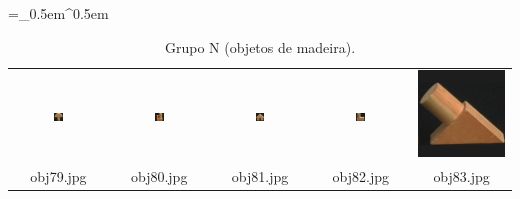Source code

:\begin{table}[H]
  \centering
  \caption{Grupo N (objetos de madeira).}
  \tabulinesep =_0.5em^0.5em
  \everyrow{\tabucline[0.4pt]-}
  \begin{tabu}{|ccccc|}
    \includegraphics[width=0.1\textwidth,height=0.1\textwidth]{imagens/coil_100/objetos_madeira/obj12__0.png} &
    \includegraphics[width=0.1\textwidth,height=0.1\textwidth]{imagens/coil_100/objetos_madeira/obj41__0.png} &
    \includegraphics[width=0.1\textwidth,height=0.1\textwidth]{imagens/coil_100/objetos_madeira/obj51__0.png} &
    \includegraphics[width=0.1\textwidth,height=0.1\textwidth]{imagens/coil_100/objetos_madeira/obj77__0.png} &
    \includegraphics[width=0.1\linewidth,height=0.1\linewidth]{imagens/coil_100/objetos_madeira/obj80__0.png}
    \\
    \scriptsize{obj79.jpg} & \scriptsize{obj80.jpg} & \scriptsize{obj81.jpg} &
    \scriptsize{obj82.jpg} & \scriptsize{obj83.jpg}
  \end{tabu}
\end{table}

═══

> THE PROBLEM
Copy only the lines in the listing that contain "scriptsize".

> ANSWER BOX
    \scriptsize{obj79.jpg} & \scriptsize{obj80.jpg} & \scriptsize{obj81.jpg} &
    \scriptsize{obj82.jpg} & \scriptsize{obj83.jpg}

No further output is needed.